[External] : Re: Question about circular references

Thu Jul 6 19:34:34 UTC 2023

Hello Ron,

Thank you for your response!

> > All of that is to say this. This is a problem that I
> > pay a tax for several times a day, every day. So in my
> > eyes, this is a very large thorn in my side.
>
> What is the tax, though? Is it the lack of access to
> pattern matching? Is it having to manually write accessor
> methods? Is it just boilerplate or is there something
> that’s difficult to do correctly without language support?

In short, it's the boilerplate and indirection combined.

Pattern-matching is not a problem at all. Pattern-matching actually tends
to pair well with STD's.

But back to the problem -- it seems small at first glance, but it adds up
quickly. Let me show you what I mean.

Starting from literal ground zero, let's pick the simplest State Transition
Diagram that has a circular reference -- Rock, Paper, Scissors.

Since my it's literally just 3 states that have a reference to the other
state that they "defeat", then an enum sounds like a perfect fit for this
type of problem.

And btw, here is a stackoverflow post I made about a very similar
situation. I encourage reading it and the accepted answer, since it goes
into way more depth about the problem I am describing.

https://stackoverflow.com/questions/75072937/why-does-my-lambda-get-illegal-forward-reference-but-my-anonymous-class-does-no

enum RPS0
{

Rock(Paper),
Paper(Scissors),
Scissors(Rock),
;

public final losesTo;

RPS0(RPS0 losesTo)
{

this.losesTo = losesTo;

}

}

Plain, simple, obvious. No confusion or difficulty whatsoever.

But this doesn't compile -- I am referencing a value that does not yet
exist. The specific error I get is illegal forward reference.

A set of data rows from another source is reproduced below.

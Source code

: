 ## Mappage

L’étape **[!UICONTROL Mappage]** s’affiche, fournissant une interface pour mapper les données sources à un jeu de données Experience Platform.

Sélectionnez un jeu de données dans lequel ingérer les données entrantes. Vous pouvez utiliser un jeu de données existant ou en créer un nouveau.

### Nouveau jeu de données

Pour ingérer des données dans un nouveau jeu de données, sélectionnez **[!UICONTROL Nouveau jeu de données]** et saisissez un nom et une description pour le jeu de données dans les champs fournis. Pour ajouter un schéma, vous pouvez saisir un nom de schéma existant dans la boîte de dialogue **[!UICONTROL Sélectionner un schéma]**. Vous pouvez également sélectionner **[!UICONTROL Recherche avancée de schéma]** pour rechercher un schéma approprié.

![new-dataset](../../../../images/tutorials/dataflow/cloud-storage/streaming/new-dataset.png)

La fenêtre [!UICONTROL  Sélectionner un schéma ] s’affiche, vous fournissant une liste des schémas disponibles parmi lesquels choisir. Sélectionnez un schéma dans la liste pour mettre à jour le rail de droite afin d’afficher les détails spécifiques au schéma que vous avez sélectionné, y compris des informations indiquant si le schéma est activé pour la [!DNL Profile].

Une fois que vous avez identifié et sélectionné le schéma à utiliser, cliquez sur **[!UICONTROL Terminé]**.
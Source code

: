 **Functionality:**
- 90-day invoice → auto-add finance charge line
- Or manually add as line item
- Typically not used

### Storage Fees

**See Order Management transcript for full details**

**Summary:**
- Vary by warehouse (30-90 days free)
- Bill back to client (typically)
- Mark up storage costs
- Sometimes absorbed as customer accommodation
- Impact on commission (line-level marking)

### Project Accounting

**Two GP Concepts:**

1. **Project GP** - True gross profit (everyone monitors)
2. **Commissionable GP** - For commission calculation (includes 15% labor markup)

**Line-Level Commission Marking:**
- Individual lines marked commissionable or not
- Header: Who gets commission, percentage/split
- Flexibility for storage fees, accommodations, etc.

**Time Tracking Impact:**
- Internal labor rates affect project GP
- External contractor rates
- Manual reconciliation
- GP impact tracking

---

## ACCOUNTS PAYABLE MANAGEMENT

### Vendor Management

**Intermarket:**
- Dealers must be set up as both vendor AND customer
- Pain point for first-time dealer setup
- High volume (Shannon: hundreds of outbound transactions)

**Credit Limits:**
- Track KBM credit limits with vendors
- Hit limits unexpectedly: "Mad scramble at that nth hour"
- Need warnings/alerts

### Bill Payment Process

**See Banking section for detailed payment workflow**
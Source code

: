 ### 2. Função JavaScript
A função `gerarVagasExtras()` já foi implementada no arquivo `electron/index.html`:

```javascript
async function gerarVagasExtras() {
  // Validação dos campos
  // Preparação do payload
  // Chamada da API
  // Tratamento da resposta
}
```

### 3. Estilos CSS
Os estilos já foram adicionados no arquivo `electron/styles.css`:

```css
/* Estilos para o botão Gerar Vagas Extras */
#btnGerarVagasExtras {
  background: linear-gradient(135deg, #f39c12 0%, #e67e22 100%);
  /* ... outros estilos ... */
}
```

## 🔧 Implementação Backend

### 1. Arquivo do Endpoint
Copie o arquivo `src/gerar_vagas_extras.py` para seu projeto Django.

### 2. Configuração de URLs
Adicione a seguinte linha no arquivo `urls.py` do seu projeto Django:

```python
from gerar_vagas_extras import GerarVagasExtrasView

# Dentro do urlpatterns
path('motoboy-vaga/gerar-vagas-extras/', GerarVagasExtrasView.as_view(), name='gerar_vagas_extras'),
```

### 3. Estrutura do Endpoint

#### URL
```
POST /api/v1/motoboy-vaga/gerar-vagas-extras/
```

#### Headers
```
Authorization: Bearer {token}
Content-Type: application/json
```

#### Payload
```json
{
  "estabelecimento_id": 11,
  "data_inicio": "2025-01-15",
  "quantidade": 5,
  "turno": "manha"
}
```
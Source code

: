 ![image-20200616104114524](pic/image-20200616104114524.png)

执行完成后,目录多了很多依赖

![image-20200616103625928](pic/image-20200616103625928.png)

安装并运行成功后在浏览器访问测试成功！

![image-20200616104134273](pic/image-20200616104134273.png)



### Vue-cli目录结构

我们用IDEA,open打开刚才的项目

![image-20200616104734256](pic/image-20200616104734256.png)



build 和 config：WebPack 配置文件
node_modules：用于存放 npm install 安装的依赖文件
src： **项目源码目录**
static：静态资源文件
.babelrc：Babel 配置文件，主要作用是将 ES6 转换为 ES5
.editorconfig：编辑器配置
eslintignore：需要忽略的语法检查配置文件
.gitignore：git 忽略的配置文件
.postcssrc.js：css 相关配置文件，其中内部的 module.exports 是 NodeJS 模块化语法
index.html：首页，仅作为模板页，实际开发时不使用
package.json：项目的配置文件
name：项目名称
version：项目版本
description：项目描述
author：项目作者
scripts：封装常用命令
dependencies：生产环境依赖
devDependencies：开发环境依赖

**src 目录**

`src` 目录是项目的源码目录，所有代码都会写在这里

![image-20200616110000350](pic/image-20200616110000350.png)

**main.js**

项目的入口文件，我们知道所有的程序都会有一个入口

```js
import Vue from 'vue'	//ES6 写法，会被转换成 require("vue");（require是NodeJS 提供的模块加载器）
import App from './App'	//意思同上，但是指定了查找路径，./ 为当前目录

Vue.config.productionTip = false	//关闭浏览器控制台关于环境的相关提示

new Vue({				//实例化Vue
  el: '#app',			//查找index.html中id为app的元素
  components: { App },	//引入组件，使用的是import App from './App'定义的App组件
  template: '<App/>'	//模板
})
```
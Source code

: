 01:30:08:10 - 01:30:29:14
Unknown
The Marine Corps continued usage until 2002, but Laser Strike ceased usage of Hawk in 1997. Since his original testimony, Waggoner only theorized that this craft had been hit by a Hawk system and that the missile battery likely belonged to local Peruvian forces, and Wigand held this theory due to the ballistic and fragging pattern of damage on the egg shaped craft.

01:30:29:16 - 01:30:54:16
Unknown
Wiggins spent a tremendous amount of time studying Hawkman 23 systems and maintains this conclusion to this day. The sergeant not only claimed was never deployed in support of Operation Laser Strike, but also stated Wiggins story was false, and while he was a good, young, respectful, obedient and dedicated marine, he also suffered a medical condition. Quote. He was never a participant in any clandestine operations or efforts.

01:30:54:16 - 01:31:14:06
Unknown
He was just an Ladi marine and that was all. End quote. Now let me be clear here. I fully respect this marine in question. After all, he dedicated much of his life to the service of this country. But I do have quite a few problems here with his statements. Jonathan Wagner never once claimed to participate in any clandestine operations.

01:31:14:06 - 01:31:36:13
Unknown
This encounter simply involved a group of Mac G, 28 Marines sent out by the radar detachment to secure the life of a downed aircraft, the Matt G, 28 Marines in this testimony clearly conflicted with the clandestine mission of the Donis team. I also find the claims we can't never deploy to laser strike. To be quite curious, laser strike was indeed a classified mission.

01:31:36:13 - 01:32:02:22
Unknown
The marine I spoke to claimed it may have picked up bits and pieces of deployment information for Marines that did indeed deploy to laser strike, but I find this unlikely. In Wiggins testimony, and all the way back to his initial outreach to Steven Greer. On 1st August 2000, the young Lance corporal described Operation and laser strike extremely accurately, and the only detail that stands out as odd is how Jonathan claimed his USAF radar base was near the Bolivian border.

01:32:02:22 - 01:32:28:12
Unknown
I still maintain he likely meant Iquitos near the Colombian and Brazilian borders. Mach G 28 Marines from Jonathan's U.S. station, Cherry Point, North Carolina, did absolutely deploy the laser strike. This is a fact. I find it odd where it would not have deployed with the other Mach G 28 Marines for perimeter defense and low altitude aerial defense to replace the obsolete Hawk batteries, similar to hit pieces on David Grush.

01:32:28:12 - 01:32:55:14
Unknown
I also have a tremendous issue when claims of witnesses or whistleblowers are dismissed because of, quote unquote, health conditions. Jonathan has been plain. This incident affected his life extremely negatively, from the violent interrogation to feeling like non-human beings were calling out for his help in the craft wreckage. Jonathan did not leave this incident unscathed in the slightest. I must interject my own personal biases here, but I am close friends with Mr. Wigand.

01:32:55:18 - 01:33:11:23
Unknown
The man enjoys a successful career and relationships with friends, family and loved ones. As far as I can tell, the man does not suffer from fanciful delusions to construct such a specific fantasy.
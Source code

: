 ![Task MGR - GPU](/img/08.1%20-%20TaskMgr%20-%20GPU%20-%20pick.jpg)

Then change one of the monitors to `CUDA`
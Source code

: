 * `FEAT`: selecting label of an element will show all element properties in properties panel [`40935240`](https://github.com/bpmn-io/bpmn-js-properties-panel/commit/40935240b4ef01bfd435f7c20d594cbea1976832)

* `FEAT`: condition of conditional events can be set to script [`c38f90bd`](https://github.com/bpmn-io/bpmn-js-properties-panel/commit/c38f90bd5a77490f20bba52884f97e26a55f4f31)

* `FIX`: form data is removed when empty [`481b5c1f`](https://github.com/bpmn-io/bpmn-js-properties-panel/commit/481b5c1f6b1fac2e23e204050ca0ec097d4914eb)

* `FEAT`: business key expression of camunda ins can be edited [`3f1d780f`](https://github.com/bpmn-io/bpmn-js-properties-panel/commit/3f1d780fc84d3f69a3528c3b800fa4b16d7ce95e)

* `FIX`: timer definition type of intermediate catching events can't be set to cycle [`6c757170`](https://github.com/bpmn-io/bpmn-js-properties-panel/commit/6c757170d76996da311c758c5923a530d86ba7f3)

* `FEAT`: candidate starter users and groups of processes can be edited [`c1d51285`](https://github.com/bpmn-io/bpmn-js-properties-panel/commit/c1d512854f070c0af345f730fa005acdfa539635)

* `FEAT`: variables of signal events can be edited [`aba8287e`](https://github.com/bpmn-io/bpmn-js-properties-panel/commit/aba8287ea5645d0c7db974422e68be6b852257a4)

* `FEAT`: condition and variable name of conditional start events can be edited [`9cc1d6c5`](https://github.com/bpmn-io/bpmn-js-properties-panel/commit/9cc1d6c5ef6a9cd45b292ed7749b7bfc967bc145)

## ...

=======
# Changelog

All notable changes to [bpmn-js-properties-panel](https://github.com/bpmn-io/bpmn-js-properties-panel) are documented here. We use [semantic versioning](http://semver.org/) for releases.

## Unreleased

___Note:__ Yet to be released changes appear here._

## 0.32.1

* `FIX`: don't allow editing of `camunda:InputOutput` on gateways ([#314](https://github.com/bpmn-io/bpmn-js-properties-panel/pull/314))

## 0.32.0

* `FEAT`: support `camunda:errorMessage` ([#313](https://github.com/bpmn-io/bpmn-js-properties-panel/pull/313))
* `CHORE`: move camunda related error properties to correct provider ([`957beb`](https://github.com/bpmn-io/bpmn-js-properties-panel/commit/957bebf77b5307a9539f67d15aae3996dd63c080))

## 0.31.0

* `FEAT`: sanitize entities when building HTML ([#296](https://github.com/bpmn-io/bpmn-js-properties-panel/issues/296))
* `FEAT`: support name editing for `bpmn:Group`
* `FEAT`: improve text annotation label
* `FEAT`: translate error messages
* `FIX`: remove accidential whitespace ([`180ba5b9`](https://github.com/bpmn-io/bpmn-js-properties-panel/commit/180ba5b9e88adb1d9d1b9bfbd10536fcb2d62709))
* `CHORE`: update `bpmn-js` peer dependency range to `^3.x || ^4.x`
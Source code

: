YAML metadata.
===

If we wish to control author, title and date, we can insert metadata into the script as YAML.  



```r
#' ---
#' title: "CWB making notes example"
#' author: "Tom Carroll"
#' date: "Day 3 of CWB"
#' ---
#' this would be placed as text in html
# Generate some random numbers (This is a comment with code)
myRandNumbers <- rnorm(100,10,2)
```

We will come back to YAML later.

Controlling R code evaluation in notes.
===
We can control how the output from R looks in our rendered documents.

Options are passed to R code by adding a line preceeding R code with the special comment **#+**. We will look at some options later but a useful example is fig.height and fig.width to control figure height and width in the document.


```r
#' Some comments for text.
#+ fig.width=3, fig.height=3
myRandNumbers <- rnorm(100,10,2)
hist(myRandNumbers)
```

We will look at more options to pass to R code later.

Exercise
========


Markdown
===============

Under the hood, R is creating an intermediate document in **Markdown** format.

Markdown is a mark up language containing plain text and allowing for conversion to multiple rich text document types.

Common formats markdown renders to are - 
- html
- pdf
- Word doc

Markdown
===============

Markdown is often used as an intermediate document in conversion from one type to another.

So, I am forced to dig into a couple of other pots. Following your
suggestion from earlier Ron, I can do a builder-esque pattern of sorts and
go from there.

So here we go.

      enum RPS1
      {

         Rock,
         Paper,
         Scissors,
         ;

         private RPS1 losesTo;

         static //a static initialization block is the simplest idea imo.
         {

            Rock.losesTo = Paper;
            Paper.losesTo = Scissors;
            Scissors.losesTo = Rock;

         }

         public RPS1 losesTo()
         {

            return this.losesTo;

         }

      }

Now, one could argue that this is actually even slightly simpler to
understand than what we saw before. I am willing to concede that. But what
happens if we add a new option to the game, let's say Shotgun? We need to
make sure not to forget to add the Shotgun branch to our static
initialization block. That's a problem.

Let's try and fix that with a switch expression.

      enum RPS2
      {

         Rock,
         Paper,
         Scissors,
         ;

         public static RPS2 losesTo(RPS2 choice)
         {

            return
               switch (choice)
               {

                  case Rock      -> Paper;
                  case Paper     -> Scissors;
                  case Scissors  -> Rock;

               };

         }

      }

Ignore the fact that I didn't include a shotgun, I'm just making a point.

By using a switch expression, not only have we gained exhaustiveness, which
solves our previous problem, but we have actually made our solution a
little simpler! I'd go so far as to say that this strategy is better than
the hypothetical I proposed.

Cool, switch expressions are (from what I can see) the best solution for
representing single transition STD's.

But what about multiple transitions? Let's try that with switch expressions.

      enum RPS3
      {

         Rock,
         Paper,
         Scissors,
         ;

         public static RPS3 losesTo(RPS3 choice)
         {

            return
               switch (choice)
               {

                  case Rock      -> Paper;
                  case Paper     -> Scissors;
                  case Scissors  -> Rock;

               };

         }

         public static RPS3 winsAgainst(RPS3 choice)
         {

            return
               switch (choice)
               {

                  case Rock      -> Scissors;
                  case Paper     -> Rock;
                  case Scissors  -> Paper;

               };

         }

      }

So, since switch expressions only can handle one transition, we create
another method to handle the other transition.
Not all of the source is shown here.